The present invention relates to apparatus for blending defects on turbine blades such as, for example, nicks and notches. More particularly, this invention relates to a grinding apparatus for blending defects on turbine blades using an endoscope to view the defects through observation ports in an engine casing.
Conventional gas turbine engines, such as those used in aircraft, are enclosed in an engine casing and include a plurality of turbine blades secured to a drum. Such gas turbine engines, typically mounted on the wing of an aircraft, are frequently damaged by foreign objects, such as sand particles, stones, or other objects ingested by the engine during takeoff. These foreign objects ingested by the air turbine engine often cause generally V-shaped nicks or chips on impact along the leading edge of the affected turbine blades.
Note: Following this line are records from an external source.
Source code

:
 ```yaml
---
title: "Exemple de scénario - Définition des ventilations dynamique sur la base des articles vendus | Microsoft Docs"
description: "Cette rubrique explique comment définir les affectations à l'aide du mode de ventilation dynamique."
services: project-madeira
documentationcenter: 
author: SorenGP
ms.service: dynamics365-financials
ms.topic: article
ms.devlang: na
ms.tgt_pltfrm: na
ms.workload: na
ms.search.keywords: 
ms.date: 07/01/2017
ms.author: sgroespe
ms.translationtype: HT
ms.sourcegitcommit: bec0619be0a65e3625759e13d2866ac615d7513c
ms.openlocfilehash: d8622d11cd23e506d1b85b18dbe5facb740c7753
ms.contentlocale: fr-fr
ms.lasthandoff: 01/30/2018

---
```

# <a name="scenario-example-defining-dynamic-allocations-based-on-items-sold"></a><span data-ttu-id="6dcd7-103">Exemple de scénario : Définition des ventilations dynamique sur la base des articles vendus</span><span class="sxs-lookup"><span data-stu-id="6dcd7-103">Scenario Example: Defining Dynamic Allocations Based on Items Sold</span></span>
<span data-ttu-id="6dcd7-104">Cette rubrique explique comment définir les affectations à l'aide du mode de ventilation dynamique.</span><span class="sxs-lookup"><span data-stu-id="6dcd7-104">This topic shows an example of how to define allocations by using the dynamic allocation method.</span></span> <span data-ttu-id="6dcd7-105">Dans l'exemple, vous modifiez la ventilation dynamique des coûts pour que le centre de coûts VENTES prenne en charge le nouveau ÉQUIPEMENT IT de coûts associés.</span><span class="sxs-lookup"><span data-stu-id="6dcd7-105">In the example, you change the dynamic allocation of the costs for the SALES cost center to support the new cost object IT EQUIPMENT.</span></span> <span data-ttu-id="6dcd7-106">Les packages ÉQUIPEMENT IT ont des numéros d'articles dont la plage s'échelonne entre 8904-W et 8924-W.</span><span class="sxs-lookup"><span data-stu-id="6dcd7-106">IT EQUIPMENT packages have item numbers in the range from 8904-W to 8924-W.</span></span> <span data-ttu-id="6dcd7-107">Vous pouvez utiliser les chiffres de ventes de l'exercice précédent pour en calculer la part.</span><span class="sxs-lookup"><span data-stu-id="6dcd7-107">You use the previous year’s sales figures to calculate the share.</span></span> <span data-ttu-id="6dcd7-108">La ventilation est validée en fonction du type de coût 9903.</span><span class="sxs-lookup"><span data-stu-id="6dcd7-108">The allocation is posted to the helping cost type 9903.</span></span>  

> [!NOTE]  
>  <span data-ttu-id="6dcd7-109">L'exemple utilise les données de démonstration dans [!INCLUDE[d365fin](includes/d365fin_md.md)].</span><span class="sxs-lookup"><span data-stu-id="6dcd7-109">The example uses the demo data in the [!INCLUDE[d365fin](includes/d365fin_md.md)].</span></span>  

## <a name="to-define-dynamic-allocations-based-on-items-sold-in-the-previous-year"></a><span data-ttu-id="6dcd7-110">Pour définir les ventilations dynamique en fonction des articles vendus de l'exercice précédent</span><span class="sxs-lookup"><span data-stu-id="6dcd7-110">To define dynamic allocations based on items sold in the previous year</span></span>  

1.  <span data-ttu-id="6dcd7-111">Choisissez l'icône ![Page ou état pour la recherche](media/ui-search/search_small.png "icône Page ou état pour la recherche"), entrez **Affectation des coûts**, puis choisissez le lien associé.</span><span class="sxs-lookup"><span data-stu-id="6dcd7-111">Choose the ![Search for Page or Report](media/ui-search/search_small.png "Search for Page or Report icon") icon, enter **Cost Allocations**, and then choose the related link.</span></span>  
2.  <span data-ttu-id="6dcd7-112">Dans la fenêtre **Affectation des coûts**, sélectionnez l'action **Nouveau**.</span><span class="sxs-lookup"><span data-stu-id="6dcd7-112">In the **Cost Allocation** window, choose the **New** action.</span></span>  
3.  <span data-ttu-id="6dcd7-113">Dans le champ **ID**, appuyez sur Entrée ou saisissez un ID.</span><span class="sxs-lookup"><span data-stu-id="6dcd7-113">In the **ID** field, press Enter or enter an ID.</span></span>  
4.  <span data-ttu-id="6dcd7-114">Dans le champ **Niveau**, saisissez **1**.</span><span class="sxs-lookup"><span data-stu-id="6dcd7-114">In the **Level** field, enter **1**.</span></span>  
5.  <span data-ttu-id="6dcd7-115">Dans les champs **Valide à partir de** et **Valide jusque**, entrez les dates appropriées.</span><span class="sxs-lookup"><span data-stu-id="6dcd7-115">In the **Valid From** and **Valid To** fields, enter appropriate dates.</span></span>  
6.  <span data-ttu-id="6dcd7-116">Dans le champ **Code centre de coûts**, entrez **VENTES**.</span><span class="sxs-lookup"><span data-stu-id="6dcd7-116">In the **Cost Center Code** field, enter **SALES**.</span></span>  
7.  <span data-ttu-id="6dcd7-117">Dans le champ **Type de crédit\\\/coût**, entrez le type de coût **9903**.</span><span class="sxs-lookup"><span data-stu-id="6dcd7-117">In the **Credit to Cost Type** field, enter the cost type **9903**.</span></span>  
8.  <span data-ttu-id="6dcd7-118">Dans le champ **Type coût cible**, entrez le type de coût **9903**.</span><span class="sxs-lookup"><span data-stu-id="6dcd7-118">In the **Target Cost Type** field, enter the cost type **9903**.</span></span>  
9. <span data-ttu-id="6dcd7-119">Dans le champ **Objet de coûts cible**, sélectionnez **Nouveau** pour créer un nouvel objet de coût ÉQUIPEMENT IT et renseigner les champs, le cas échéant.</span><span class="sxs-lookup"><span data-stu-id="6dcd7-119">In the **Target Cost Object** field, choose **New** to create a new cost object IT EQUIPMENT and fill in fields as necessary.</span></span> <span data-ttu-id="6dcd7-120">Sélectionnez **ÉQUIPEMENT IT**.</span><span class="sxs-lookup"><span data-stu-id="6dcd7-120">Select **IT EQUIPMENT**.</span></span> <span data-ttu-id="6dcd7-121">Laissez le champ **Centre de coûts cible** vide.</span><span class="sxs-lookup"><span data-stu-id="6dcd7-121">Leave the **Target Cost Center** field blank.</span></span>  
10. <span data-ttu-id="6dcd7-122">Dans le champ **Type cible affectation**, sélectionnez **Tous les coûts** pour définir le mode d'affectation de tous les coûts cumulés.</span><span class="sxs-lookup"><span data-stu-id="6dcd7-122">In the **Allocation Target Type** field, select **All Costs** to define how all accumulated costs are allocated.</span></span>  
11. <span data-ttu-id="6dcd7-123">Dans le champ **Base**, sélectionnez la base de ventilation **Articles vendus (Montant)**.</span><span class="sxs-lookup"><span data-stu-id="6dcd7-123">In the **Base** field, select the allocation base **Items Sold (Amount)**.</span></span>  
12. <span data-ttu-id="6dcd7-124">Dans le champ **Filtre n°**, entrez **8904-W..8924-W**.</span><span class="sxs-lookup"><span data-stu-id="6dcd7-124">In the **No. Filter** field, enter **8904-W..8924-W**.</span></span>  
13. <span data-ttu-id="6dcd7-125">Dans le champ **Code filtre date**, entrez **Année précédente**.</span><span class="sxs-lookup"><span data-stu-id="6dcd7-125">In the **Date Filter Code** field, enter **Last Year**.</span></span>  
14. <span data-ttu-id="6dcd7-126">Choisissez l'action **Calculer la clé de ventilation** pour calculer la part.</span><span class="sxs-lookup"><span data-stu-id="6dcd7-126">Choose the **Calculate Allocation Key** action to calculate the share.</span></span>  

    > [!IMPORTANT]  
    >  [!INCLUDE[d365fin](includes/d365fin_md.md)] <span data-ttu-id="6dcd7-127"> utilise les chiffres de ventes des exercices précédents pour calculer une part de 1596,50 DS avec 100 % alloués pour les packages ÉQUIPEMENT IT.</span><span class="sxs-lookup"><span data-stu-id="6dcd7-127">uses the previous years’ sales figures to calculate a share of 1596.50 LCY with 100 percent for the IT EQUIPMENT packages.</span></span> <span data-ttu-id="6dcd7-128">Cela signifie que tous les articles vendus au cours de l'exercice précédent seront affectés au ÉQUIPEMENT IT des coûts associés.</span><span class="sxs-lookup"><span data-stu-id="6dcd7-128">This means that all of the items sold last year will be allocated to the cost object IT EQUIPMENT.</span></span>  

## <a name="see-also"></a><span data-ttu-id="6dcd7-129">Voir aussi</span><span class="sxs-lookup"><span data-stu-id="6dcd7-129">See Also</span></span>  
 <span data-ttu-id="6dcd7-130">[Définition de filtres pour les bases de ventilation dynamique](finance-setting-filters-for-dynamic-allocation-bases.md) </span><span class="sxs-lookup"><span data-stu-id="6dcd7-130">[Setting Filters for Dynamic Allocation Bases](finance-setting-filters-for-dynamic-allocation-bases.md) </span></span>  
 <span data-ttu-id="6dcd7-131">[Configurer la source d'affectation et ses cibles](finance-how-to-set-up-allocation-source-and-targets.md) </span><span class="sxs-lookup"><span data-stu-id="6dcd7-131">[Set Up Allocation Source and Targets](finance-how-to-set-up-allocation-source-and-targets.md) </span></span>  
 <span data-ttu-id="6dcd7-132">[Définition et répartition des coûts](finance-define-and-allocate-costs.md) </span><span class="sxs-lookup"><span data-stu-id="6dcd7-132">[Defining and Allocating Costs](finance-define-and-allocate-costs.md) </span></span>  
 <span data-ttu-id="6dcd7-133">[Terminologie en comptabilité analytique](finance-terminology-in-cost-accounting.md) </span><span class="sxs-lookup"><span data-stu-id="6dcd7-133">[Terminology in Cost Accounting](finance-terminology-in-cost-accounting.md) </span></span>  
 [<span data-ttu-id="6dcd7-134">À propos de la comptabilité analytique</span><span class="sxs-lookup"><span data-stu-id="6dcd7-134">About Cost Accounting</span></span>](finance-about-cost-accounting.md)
The process of replacing a turbine blade is very expensive, so repair in place is desirable when compared to replacement.
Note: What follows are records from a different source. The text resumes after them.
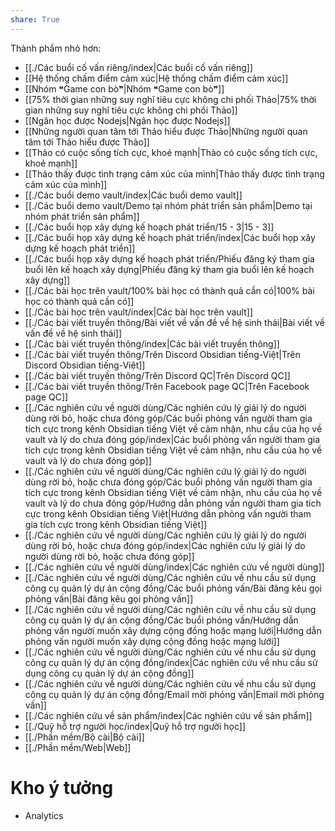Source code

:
 ```yaml
---  
share: True  
---  
```

Thành phẩm nhỏ hơn:  
- [[./Các buổi cố vấn riêng/index|Các buổi cố vấn riêng]]  
- [[Hệ thống chấm điểm cảm xúc|Hệ thống chấm điểm cảm xúc]]  
- [[Nhóm ❝Game con bò❞|Nhóm ❝Game con bò❞]]  
- [[75% thời gian những suy nghĩ tiêu cực không chi phối Thảo|75% thời gian những suy nghĩ tiêu cực không chi phối Thảo]]  
- [[Ngân học được Nodejs|Ngân học được Nodejs]]  
- [[Những người quan tâm tới Thảo hiểu được Thảo|Những người quan tâm tới Thảo hiểu được Thảo]]  
- [[Thảo có cuộc sống tích cực, khoẻ mạnh|Thảo có cuộc sống tích cực, khoẻ mạnh]]  
- [[Thảo thấy được tình trạng cảm xúc của mình|Thảo thấy được tình trạng cảm xúc của mình]]  
- [[./Các buổi demo vault/index|Các buổi demo vault]]  
- [[./Các buổi demo vault/Demo tại nhóm phát triển sản phẩm|Demo tại nhóm phát triển sản phẩm]]  
- [[./Các buổi họp xây dựng kế hoạch phát triển/15 - 3|15 - 3]]  
- [[./Các buổi họp xây dựng kế hoạch phát triển/index|Các buổi họp xây dựng kế hoạch phát triển]]  
- [[./Các buổi họp xây dựng kế hoạch phát triển/Phiếu đăng ký tham gia buổi lên kế hoạch xây dựng|Phiếu đăng ký tham gia buổi lên kế hoạch xây dựng]]  
- [[./Các bài học trên vault/100% bài học có thành quả cần có|100% bài học có thành quả cần có]]  
- [[./Các bài học trên vault/index|Các bài học trên vault]]  
- [[./Các bài viết truyền thông/Bài viết về vấn đề về hệ sinh thái|Bài viết về vấn đề về hệ sinh thái]]  
- [[./Các bài viết truyền thông/index|Các bài viết truyền thông]]  
- [[./Các bài viết truyền thông/Trên Discord Obsidian tiếng-Việt|Trên Discord Obsidian tiếng-Việt]]  
- [[./Các bài viết truyền thông/Trên Discord QC|Trên Discord QC]]  
- [[./Các bài viết truyền thông/Trên Facebook page QC|Trên Facebook page QC]]  
- [[./Các nghiên cứu về người dùng/Các nghiên cứu lý giải lý do người dùng rời bỏ, hoặc chưa đóng góp/Các buổi phỏng vấn người tham gia tích cực trong kênh Obsidian tiếng Việt về cảm nhận, nhu cầu của họ về vault và lý do chưa đóng góp/index|Các buổi phỏng vấn người tham gia tích cực trong kênh Obsidian tiếng Việt về cảm nhận, nhu cầu của họ về vault và lý do chưa đóng góp]]  
- [[./Các nghiên cứu về người dùng/Các nghiên cứu lý giải lý do người dùng rời bỏ, hoặc chưa đóng góp/Các buổi phỏng vấn người tham gia tích cực trong kênh Obsidian tiếng Việt về cảm nhận, nhu cầu của họ về vault và lý do chưa đóng góp/Hướng dẫn phỏng vấn người tham gia tích cực trong kênh Obsidian tiếng Việt|Hướng dẫn phỏng vấn người tham gia tích cực trong kênh Obsidian tiếng Việt]]  
- [[./Các nghiên cứu về người dùng/Các nghiên cứu lý giải lý do người dùng rời bỏ, hoặc chưa đóng góp/index|Các nghiên cứu lý giải lý do người dùng rời bỏ, hoặc chưa đóng góp]]  
- [[./Các nghiên cứu về người dùng/index|Các nghiên cứu về người dùng]]  
- [[./Các nghiên cứu về người dùng/Các nghiên cứu về nhu cầu sử dụng công cụ quản lý dự án cộng đồng/Các buổi phỏng vấn/Bài đăng kêu gọi phỏng vấn|Bài đăng kêu gọi phỏng vấn]]  
- [[./Các nghiên cứu về người dùng/Các nghiên cứu về nhu cầu sử dụng công cụ quản lý dự án cộng đồng/Các buổi phỏng vấn/Hướng dẫn phỏng vấn người muốn xây dựng cộng đồng hoặc mạng lưới|Hướng dẫn phỏng vấn người muốn xây dựng cộng đồng hoặc mạng lưới]]  
- [[./Các nghiên cứu về người dùng/Các nghiên cứu về nhu cầu sử dụng công cụ quản lý dự án cộng đồng/index|Các nghiên cứu về nhu cầu sử dụng công cụ quản lý dự án cộng đồng]]  
- [[./Các nghiên cứu về người dùng/Các nghiên cứu về nhu cầu sử dụng công cụ quản lý dự án cộng đồng/Email mời phỏng vấn|Email mời phỏng vấn]]  
- [[./Các nghiên cứu về sản phẩm/index|Các nghiên cứu về sản phẩm]]  
- [[./Quỹ hỗ trợ người học/index|Quỹ hỗ trợ người học]]  
- [[./Phần mềm/Bộ cài|Bộ cài]]  
- [[./Phần mềm/Web|Web]]  
  
  
# Kho ý tưởng  
- Analytics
In order to prevent such notches or nicks from becoming more pronounced and potentially cracking the turbine blade, it is desirable to detect the nicks or notches early and, if possible, repair or blend the defects in the turbine blades. In general the term blending is used in the art for the process of smoothing a V-shaped notch or nick into a more U-shaped configuration.
The detection process involves a visual inspection of each turbine blade through a borescope or endoscope passed through observation ports or holes in the engine casing. The borescope, a fiber optic cable connected to a light source, is inserted through borescope openings within the engine case and into the engine. The small borescope openings are disposed throughout the engine case. If a turbine blade having excessive damage is observed, the engine must be removed from the wing of the aircraft, and then disassembled to expose the damaged blade. Only then can the blade be accessed and repaired or replaced. This procedure is time-consuming and extremely expensive. Consequently, more practical techniques for repairing or blending notches or defects on an aircraft turbine blade have been developed. For purposes of the present document, the word “endoscope” may be interpreted to include rigid borescopes, flexible fiber optic borescopes and videoscopes or any similar device.
One type of apparatus used to blend defects on turbine blades in the manner described above uses a rotary grinding head or tool located at the end of a blending tool. The tool may be passed through the observation ports in the engine casing. U.S. Pat. Nos. 5,644,394; 5,803,680 and 5,475,485 disclose such apparatus. One difficulty with tools using rotary heads is that the rotational speed required to blend the defect is so high that the surface of the turbine blade becomes very hot due to friction. Because most turbine blades are made of titanium, the integrity of the titanium may be compromised at high temperatures. The titanium metal may actually melt or deform at high enough temperatures.
An alternative to a tool which rotates a grinding head is disclosed in U.S. Pat. No. 5,102,221. This patent discloses an apparatus for repairing or blending defects on a turbine blade using a reciprocating motion, as opposed to a rotary motion. Again, this apparatus is used with an endoscope. The apparatus disclosed in this patent is difficult to use and subject to failure due to the configuration and operation of the apparatus. Therefore, there is a need for a grinding apparatus to blend defects on turbine blades which is user-friendly and utilizes a reciprocating motion, as opposed to a rotary motion.
One preferred embodiment of the present invention comprises a grinding apparatus including two principal components: an endoscope and a grinding tool operatively coupled to the endoscope. Any commercially available endoscope may be use with the present invention. One type of commercially available endoscope which has proven to work satisfactorily with the present invention is a PXLM415 VideoProbe system from Everest Imaging and may be ordered at www.everestvit.com.
In one preferred embodiment, the grinding tool is coupled to a compressed air supply via an air supply line. Air pulses provided by the air supply reciprocate a grinding head operatively coupled to the grinding tool. In another preferred embodiment, fluid is transported to the grinding tool via a supply line and functions to reciprocate the grinding head. In yet another preferred embodiment, a motorized driver is coupled to the grinding head and upon being activated mechanically reciprocates the grinding head.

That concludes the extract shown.